③圧入(付加するユニット:製品に合わせた形状の治具)
スカラロボットのZ軸にトルク制御機能があるタイプでは、ロボット先端部がワークを押し付ける推力を制御できます。
この機能を利用して、荷重を制御した高精度な圧入工程を実現します。
④材料塗布(付加するユニット:ディスペンサ)
スカラロボットの先端にディスペンサと呼ばれるゲル状材料の吐出機を取り付ければ、接着材などを塗布する工程を自動化できます。
材料を塗布する位置や軌跡をプログラミングすることでロボットが制御しますので、手作業で実施するよりも高速・高精度を実現することができます。
(2)ロボットとワークの位置決め
先述の通り、スカラロボットを使うことで様々な工程を自動化することができます。
ただし注意点があります。それはロボットに対するワークの位置決めです。
ロボットはあるべき位置にワークがあることを前提として動作を開始します。この位置決めの方法には大きく2通りあります。
①ワークの外形を利用して位置決め
単純な機構として位置決めピンによる位置決めがあります。ワーク自身に設けた加工基準穴と設備側に設けたピンを嵌めることで位置決めします。
さらに単純な機構として、ワークを壁に押し付ける等の方法で位置決めする方法もあります。この場合は押し付けた面と加工部位の精度が加工精度に影響します。
比較的安価な位置決め方法ですが、ワーク形状について製品設計者と生産技術者が連携して設計することが必要です。
②カメラによる位置補正
カメラの視野角に入る程度で大体の位置に設置されたワークを、固定カメラもしくはロボットの先端に取り付けたカメラを用いて位置補正します。
カメラを利用する分、高価な手段となります。製品の外形を利用できない場合に利用します。
(3)便利な特殊機能
先述のトルク制御のように、スカラロボットには便利な特殊機能をもつタイプがあります。これらの機能を知ることで、スカラロボットの用途が広がります。
①協調ロボ
一つのワークに対し、複数のロボットを同期させて動作します。この機能があることでロボット同士が衝突することなく、協調した動作を実現します。
レイアウトをコンパクトにしたい場合や、製品が大きく両手で持たないといけないような場合に利用する機能です。
②インバースタイプ
一般的には設備のテーブル上にロボットを固定して利用するタイプが主流であり、ワークに対してロボットは上からアクセスします。
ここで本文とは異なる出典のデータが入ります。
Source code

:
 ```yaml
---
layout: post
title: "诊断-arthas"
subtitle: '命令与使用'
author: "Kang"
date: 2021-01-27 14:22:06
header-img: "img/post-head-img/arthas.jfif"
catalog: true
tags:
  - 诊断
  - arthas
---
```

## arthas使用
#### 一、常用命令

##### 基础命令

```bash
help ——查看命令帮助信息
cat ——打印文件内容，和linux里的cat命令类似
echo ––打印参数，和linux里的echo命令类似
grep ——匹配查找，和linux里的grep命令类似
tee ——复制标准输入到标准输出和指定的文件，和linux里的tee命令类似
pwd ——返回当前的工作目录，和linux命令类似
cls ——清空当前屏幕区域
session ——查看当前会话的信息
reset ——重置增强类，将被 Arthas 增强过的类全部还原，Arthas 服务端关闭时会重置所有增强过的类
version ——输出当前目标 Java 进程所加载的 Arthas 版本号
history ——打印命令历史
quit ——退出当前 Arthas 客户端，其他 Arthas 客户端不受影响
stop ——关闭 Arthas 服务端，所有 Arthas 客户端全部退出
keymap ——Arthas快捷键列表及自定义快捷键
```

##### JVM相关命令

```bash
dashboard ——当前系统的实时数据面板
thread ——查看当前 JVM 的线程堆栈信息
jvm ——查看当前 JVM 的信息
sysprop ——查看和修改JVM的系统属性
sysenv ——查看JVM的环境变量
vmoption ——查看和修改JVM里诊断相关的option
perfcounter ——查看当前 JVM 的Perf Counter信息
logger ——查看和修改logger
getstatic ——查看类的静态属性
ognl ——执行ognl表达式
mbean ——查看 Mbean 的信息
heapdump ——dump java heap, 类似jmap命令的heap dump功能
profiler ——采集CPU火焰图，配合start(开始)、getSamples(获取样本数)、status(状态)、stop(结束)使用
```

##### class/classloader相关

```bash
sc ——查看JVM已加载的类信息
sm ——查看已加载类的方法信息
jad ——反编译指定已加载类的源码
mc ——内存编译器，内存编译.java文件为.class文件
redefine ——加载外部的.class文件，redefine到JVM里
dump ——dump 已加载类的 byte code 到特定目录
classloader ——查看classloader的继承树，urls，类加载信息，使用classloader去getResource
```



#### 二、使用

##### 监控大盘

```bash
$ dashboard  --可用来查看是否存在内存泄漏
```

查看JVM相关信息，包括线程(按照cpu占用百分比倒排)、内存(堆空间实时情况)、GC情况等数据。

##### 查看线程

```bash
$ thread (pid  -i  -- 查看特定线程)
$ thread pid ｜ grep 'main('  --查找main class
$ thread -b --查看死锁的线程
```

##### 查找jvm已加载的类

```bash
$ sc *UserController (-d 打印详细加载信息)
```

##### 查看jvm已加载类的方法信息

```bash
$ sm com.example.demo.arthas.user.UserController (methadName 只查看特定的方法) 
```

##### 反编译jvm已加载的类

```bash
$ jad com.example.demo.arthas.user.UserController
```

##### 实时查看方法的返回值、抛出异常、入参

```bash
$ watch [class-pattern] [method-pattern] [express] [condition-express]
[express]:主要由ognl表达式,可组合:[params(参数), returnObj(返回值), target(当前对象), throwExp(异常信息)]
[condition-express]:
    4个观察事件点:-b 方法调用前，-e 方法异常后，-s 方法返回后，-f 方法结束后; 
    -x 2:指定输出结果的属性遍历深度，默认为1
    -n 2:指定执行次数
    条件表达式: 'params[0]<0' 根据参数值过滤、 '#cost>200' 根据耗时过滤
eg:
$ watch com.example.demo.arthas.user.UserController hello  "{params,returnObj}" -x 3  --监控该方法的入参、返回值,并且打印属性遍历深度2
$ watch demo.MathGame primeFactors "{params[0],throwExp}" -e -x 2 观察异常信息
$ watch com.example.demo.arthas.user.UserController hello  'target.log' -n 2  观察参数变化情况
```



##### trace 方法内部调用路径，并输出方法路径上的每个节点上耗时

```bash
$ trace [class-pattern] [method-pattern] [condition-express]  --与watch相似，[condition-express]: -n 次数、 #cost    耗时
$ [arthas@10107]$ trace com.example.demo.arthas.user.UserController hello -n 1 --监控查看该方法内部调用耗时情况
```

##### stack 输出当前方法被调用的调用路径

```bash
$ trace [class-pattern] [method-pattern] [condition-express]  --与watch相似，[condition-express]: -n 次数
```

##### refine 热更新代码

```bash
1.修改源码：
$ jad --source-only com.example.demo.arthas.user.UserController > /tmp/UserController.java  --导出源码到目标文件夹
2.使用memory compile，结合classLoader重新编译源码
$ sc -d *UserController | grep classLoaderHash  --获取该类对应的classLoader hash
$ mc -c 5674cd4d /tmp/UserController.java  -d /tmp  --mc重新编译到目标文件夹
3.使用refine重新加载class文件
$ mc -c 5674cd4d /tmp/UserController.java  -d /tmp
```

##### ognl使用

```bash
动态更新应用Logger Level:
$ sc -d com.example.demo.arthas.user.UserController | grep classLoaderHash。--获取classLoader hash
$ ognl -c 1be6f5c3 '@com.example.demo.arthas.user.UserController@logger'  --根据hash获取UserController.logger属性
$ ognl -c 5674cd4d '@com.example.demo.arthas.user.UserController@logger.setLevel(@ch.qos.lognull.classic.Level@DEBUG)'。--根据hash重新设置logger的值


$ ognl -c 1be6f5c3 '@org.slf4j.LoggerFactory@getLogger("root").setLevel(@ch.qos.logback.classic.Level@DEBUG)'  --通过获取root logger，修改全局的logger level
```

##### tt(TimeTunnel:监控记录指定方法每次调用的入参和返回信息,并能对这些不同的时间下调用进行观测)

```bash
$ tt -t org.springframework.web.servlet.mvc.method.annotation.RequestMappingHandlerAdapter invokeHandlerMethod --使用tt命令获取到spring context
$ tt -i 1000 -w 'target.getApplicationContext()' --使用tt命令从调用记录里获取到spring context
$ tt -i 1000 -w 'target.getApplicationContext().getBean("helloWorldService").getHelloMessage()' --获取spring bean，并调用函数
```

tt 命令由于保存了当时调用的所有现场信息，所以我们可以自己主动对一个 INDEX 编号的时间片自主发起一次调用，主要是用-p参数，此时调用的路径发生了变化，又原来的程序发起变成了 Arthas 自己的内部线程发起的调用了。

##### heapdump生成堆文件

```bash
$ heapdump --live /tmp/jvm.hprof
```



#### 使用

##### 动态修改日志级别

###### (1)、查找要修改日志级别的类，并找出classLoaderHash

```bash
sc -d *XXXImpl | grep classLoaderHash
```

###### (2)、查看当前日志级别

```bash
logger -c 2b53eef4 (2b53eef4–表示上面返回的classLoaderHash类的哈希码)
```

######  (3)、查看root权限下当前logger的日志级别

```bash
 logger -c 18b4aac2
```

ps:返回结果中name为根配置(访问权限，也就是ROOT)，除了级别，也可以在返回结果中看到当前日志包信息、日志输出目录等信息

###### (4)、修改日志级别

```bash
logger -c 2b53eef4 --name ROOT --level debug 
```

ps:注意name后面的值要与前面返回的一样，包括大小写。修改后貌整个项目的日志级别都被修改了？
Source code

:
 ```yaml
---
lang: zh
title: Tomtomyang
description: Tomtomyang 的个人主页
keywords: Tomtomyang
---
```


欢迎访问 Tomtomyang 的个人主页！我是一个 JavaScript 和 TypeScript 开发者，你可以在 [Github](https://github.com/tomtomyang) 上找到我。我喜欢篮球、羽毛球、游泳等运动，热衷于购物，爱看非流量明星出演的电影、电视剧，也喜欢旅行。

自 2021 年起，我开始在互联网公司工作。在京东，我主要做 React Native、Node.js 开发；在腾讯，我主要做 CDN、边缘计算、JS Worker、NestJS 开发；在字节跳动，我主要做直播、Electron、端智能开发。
一方、インバースタイプでは下から上に加工します。使い方次第で設備のダウンサイジングに貢献することができます。
③安全カバー
ロボットは便利な機械ですが、使い方を間違えると経営そのものを揺るがしかねない大事故にもつながります。
そのため、定格出力が80Wを超えるものは労働安全衛生規則により、人とロボットを柵で分離しなければならないと定められています。
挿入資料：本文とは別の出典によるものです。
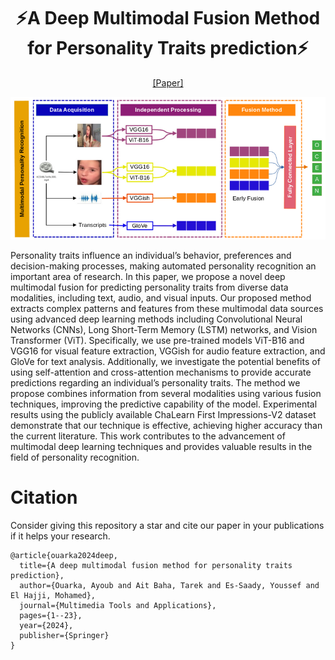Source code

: 
<div align="center">

# ⚡️A Deep Multimodal Fusion Method for Personality Traits prediction⚡️

[[Paper]](https://doi.org/10.1007/s11042-024-20356-y)

</div>

![alt text](https://github.com/pr-elhajji/personality_detection/blob/main/Graphical%20Abstract.png)

Personality traits influence an individual’s behavior, preferences and decision-making processes, making automated personality recognition an important area of research. In this paper, we propose a novel deep multimodal fusion for predicting personality traits from diverse data modalities, including text, audio, and visual inputs. Our proposed method extracts complex patterns and features from these multimodal data sources using advanced deep learning methods including Convolutional Neural Networks (CNNs), Long Short-Term Memory (LSTM) networks, and Vision Transformer (ViT). Specifically, we use pre-trained models ViT-B16 and VGG16 for visual feature extraction, VGGish for audio feature extraction, and GloVe for text analysis. Additionally, we investigate the potential benefits of using self-attention and cross-attention mechanisms to provide accurate predictions regarding an individual’s personality traits. The method we propose combines information from several modalities using various fusion techniques, improving the predictive capability of the model. Experimental results using the publicly available ChaLearn First Impressions-V2 dataset demonstrate that our technique is effective, achieving higher accuracy than the current literature. This work contributes to the advancement of multimodal deep learning techniques and provides valuable results in the field of personality recognition.

# Citation
Consider giving this repository a star and cite our paper in your publications if it helps your research.
```
@article{ouarka2024deep,
  title={A deep multimodal fusion method for personality traits prediction},
  author={Ouarka, Ayoub and Ait Baha, Tarek and Es-Saady, Youssef and El Hajji, Mohamed},
  journal={Multimedia Tools and Applications},
  pages={1--23},
  year={2024},
  publisher={Springer}
}
```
ただし、何かしらの対策を講じてロボットと人が接触した際の危険性が無いと評価された場合は、柵などの対応は不要となります。そうなると、同じエリアで人とロボットが協働作業が可能となります。
これを実現する安全策として注目されているのは、静電容量の変化で検出するセンサです。ロボットを覆うカバーの表面がセンサの検出部となっており、人とロボットが接触するとロボットが安全に停止します。